Vatandaşlar çaresiz kaldıklarında "Erdoğan bu duruma bir el atsın" diyerek tek çözüm noktası gibi kendisine başvuruyor.
Erdoğan'ın her konu üzerinde yaptırım etkisi olan sözleri bu manzaraya sebep oluyor.
Bu kapsamda Erdoğan'ın ağzından çıkan her söz, birçok kurumda emir telakki ediliyor.
OHAL'in verdiği imkânlar, çıkarılan KHK'lar ile de gücüne güç katıyor.
Erdoğan'ın sözleri medyanın büyük bir bölümü tarafından desteklense de serbest sermayeli medyada aynı destek olmuyor.
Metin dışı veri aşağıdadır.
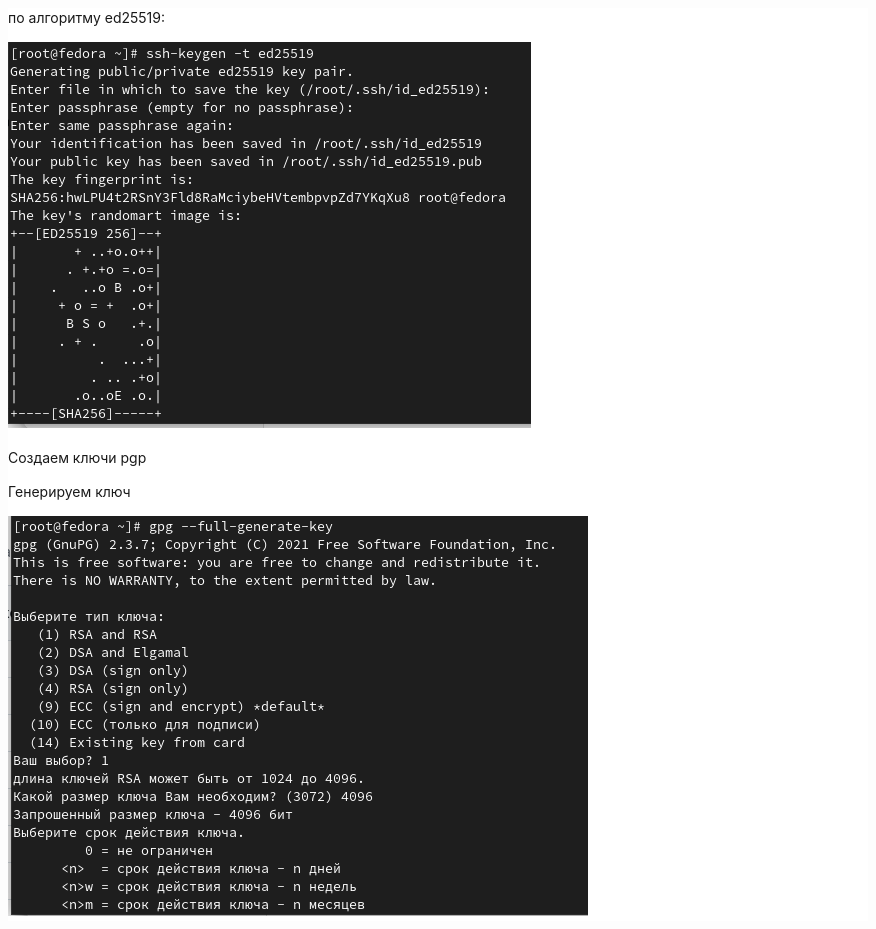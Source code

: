по алгоритму ed25519:

![ed25519 ключ](image/8.png)

Создаем ключи pgp

Генерируем ключ

![gpg](image/9.png)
Bağımsız sosyal medyada "troll" hesaplar hariç ciddi bir Erdoğan eleştirisi var. Toplumsal ağırlığı ve okuyucu kitlesi olan yazarlar Erdoğan'a tepkili...
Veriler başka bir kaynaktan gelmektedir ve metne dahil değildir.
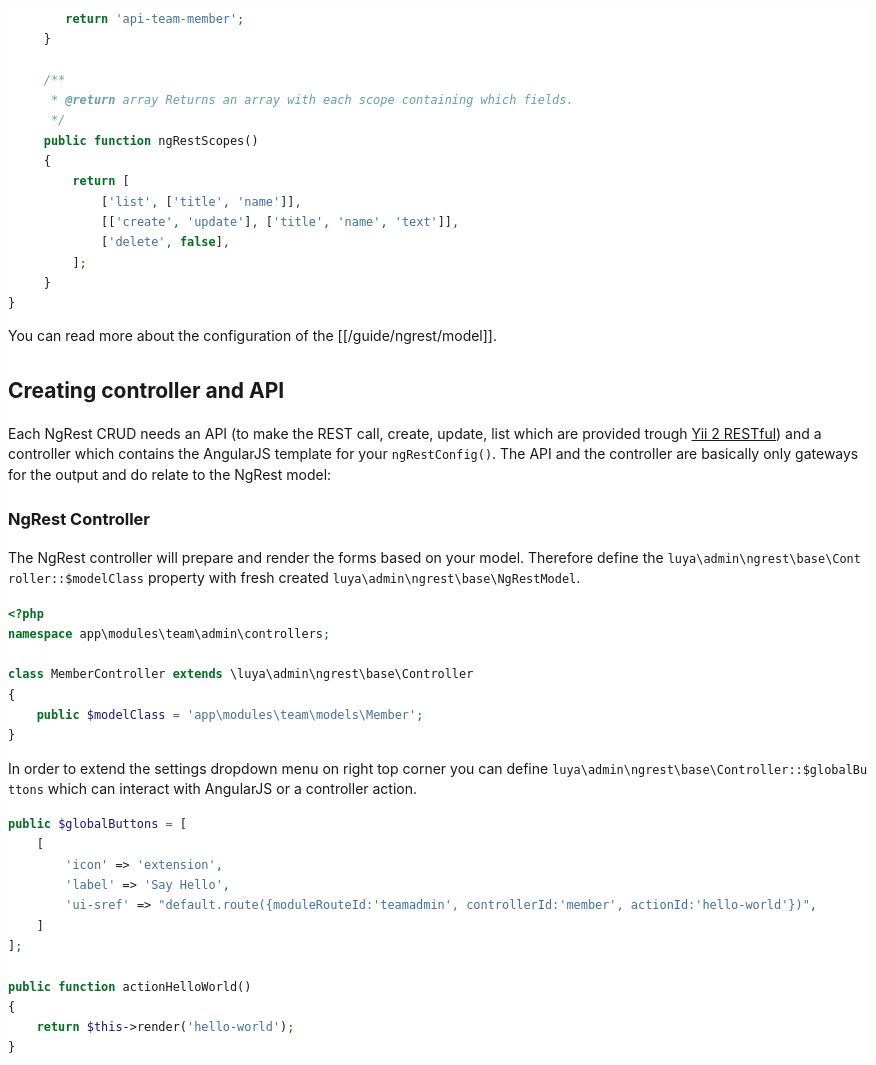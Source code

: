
 ```php
        return 'api-team-member';
     }
     
     /**
      * @return array Returns an array with each scope containing which fields.
      */
     public function ngRestScopes()
     {
         return [
             ['list', ['title', 'name']],
             [['create', 'update'], ['title', 'name', 'text']],
             ['delete', false],
         ];
     }
}
```

You can read more about the configuration of the [[/guide/ngrest/model]].

## Creating controller and API

Each NgRest CRUD needs an API (to make the REST call, create, update, list which are provided trough [Yii 2 RESTful](http://www.yiiframework.com/doc-2.0/guide-rest-quick-start.html)) and a controller which contains the AngularJS template for your `ngRestConfig()`. The API and the controller are basically only gateways for the output and do relate to the NgRest model:

### NgRest Controller

The NgRest controller will prepare and render the forms based on your model. Therefore define the `luya\admin\ngrest\base\Controller::$modelClass` property with fresh created `luya\admin\ngrest\base\NgRestModel`.

```php
<?php
namespace app\modules\team\admin\controllers;

class MemberController extends \luya\admin\ngrest\base\Controller
{
    public $modelClass = 'app\modules\team\models\Member';
}
```

In order to extend the settings dropdown menu on right top corner you can define `luya\admin\ngrest\base\Controller::$globalButtons` which can interact with AngularJS or a controller action.

```php
public $globalButtons = [
    [
        'icon' => 'extension', 
        'label' => 'Say Hello', 
        'ui-sref' => "default.route({moduleRouteId:'teamadmin', controllerId:'member', actionId:'hello-world'})",
    ]
];
     
public function actionHelloWorld()
{
    return $this->render('hello-world');
}
```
Bu tabloda partinin istediği "tam biat" ortamı sağlanamadığı için, sınırlı kelime ve argümanlara sahip bir kısım medya devreye giriyor. Erdoğan'ı savunayım derken saldırganlaşıp, acımasızlaşıyor ve takınılan çirkin üslup nedeniyle en büyük zararı Erdoğan ve AKP'ye veriyorlar.
Tüm bu gerçekler bir yana Erdoğan'ın TEOG sözlerini doğru okumak zorundayız.
Erdoğan katıldığı canlı yayında şunları söyledi:
"Ben TEOG olayını istemiyorum ve bunu da artık yanlış buluyorum. TEOG'un kaldırılması lazım. Biz TEOG'la mı geldik? Ne TEOG vardı, ne bir şey vardı. Okursun, sene içinde notların bellidir, bu notlarınla beraber yürürsün. Gelirsin üniversite sırasına, orada da girersin üniversite imtihanlarına. Üniversite imtihanında da sosyalde, sayısalda başarı durumun neyse bu başarıya göre girmen gereken yer nereyse girersin."